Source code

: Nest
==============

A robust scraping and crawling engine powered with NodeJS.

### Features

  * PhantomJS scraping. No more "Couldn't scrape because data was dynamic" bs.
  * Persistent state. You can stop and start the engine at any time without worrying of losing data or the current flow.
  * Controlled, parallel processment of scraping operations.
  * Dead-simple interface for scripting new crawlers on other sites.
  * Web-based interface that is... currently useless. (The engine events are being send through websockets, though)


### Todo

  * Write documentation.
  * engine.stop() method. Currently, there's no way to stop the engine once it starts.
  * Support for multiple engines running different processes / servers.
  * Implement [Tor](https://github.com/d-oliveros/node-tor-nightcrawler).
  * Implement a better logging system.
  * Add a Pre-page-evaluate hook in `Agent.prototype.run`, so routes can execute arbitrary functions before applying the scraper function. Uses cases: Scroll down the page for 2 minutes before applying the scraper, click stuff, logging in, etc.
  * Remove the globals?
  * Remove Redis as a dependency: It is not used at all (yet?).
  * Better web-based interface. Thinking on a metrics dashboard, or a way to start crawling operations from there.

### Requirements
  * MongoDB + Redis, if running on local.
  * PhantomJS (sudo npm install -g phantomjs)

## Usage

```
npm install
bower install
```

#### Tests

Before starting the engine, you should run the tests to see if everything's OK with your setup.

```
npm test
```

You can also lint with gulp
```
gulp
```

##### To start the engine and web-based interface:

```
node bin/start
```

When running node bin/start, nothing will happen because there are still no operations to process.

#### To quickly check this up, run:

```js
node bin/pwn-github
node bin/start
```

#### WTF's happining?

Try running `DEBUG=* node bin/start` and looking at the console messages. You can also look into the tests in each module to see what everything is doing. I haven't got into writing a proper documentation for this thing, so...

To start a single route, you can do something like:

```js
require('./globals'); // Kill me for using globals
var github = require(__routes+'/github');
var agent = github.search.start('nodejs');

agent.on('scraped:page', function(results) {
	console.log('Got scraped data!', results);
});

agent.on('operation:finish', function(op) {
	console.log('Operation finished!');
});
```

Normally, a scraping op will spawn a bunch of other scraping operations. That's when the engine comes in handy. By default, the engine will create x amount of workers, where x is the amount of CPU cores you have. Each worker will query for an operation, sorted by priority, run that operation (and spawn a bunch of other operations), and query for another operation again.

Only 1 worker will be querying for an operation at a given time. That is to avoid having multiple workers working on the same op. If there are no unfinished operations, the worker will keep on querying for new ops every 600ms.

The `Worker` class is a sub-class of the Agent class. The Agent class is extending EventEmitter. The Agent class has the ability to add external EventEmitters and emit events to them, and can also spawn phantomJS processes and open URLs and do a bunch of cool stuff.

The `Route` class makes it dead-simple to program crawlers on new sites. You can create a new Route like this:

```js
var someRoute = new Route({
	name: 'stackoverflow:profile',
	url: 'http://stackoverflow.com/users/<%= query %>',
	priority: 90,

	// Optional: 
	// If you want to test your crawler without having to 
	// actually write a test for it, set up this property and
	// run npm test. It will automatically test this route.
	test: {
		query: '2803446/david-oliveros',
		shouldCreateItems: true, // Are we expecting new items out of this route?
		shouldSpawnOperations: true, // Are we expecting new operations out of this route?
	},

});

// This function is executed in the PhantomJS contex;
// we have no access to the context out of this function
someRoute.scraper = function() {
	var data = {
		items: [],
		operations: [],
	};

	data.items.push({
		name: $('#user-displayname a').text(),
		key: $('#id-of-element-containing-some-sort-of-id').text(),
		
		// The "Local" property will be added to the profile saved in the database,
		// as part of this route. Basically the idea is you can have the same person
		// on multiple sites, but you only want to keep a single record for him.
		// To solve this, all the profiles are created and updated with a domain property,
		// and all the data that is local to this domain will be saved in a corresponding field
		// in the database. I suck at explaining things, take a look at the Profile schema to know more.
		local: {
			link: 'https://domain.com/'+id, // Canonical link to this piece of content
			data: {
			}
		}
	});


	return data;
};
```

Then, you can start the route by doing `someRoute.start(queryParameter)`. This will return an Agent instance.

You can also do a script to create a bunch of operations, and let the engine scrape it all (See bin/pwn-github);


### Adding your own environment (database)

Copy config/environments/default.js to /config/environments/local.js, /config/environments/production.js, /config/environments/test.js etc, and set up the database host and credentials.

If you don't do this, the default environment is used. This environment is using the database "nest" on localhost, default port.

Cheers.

> **Try it**: Take the entries above and repeat them. Alter nothing.

> **Exercise solution**:
Source code

: Nest
==============

A robust scraping and crawling engine powered with NodeJS.

### Features

  * PhantomJS scraping. No more "Couldn't scrape because data was dynamic" bs.
  * Persistent state. You can stop and start the engine at any time without worrying of losing data or the current flow.
  * Controlled, parallel processment of scraping operations.
  * Dead-simple interface for scripting new crawlers on other sites.
  * Web-based interface that is... currently useless. (The engine events are being send through websockets, though)


### Todo

  * Write documentation.
  * engine.stop() method. Currently, there's no way to stop the engine once it starts.
  * Support for multiple engines running different processes / servers.
  * Implement [Tor](https://github.com/d-oliveros/node-tor-nightcrawler).
  * Implement a better logging system.
  * Add a Pre-page-evaluate hook in `Agent.prototype.run`, so routes can execute arbitrary functions before applying the scraper function. Uses cases: Scroll down the page for 2 minutes before applying the scraper, click stuff, logging in, etc.
  * Remove the globals?
  * Remove Redis as a dependency: It is not used at all (yet?).
  * Better web-based interface. Thinking on a metrics dashboard, or a way to start crawling operations from there.

### Requirements
  * MongoDB + Redis, if running on local.
  * PhantomJS (sudo npm install -g phantomjs)

## Usage

```
npm install
bower install
```

#### Tests

Before starting the engine, you should run the tests to see if everything's OK with your setup.

```
npm test
```

You can also lint with gulp
```
gulp
```

##### To start the engine and web-based interface:

```
node bin/start
```

When running node bin/start, nothing will happen because there are still no operations to process.

#### To quickly check this up, run:

```js
node bin/pwn-github
node bin/start
```

#### WTF's happining?

Try running `DEBUG=* node bin/start` and looking at the console messages. You can also look into the tests in each module to see what everything is doing. I haven't got into writing a proper documentation for this thing, so...

To start a single route, you can do something like:

```js
require('./globals'); // Kill me for using globals
var github = require(__routes+'/github');
var agent = github.search.start('nodejs');

agent.on('scraped:page', function(results) {
	console.log('Got scraped data!', results);
});

agent.on('operation:finish', function(op) {
	console.log('Operation finished!');
});
```

Normally, a scraping op will spawn a bunch of other scraping operations. That's when the engine comes in handy. By default, the engine will create x amount of workers, where x is the amount of CPU cores you have. Each worker will query for an operation, sorted by priority, run that operation (and spawn a bunch of other operations), and query for another operation again.

Only 1 worker will be querying for an operation at a given time. That is to avoid having multiple workers working on the same op. If there are no unfinished operations, the worker will keep on querying for new ops every 600ms.

The `Worker` class is a sub-class of the Agent class. The Agent class is extending EventEmitter. The Agent class has the ability to add external EventEmitters and emit events to them, and can also spawn phantomJS processes and open URLs and do a bunch of cool stuff.

The `Route` class makes it dead-simple to program crawlers on new sites. You can create a new Route like this:

```js
var someRoute = new Route({
	name: 'stackoverflow:profile',
	url: 'http://stackoverflow.com/users/<%= query %>',
	priority: 90,

	// Optional: 
	// If you want to test your crawler without having to 
	// actually write a test for it, set up this property and
	// run npm test. It will automatically test this route.
	test: {
		query: '2803446/david-oliveros',
		shouldCreateItems: true, // Are we expecting new items out of this route?
		shouldSpawnOperations: true, // Are we expecting new operations out of this route?
	},

});

// This function is executed in the PhantomJS contex;
// we have no access to the context out of this function
someRoute.scraper = function() {
	var data = {
		items: [],
		operations: [],
	};

	data.items.push({
		name: $('#user-displayname a').text(),
		key: $('#id-of-element-containing-some-sort-of-id').text(),
		
		// The "Local" property will be added to the profile saved in the database,
		// as part of this route. Basically the idea is you can have the same person
		// on multiple sites, but you only want to keep a single record for him.
		// To solve this, all the profiles are created and updated with a domain property,
		// and all the data that is local to this domain will be saved in a corresponding field
		// in the database. I suck at explaining things, take a look at the Profile schema to know more.
		local: {
			link: 'https://domain.com/'+id, // Canonical link to this piece of content
			data: {
			}
		}
	});


	return data;
};
```

Then, you can start the route by doing `someRoute.start(queryParameter)`. This will return an Agent instance.

You can also do a script to create a bunch of operations, and let the engine scrape it all (See bin/pwn-github);


### Adding your own environment (database)

Copy config/environments/default.js to /config/environments/local.js, /config/environments/production.js, /config/environments/test.js etc, and set up the database host and credentials.

If you don't do this, the default environment is used. This environment is using the database "nest" on localhost, default port.

Cheers.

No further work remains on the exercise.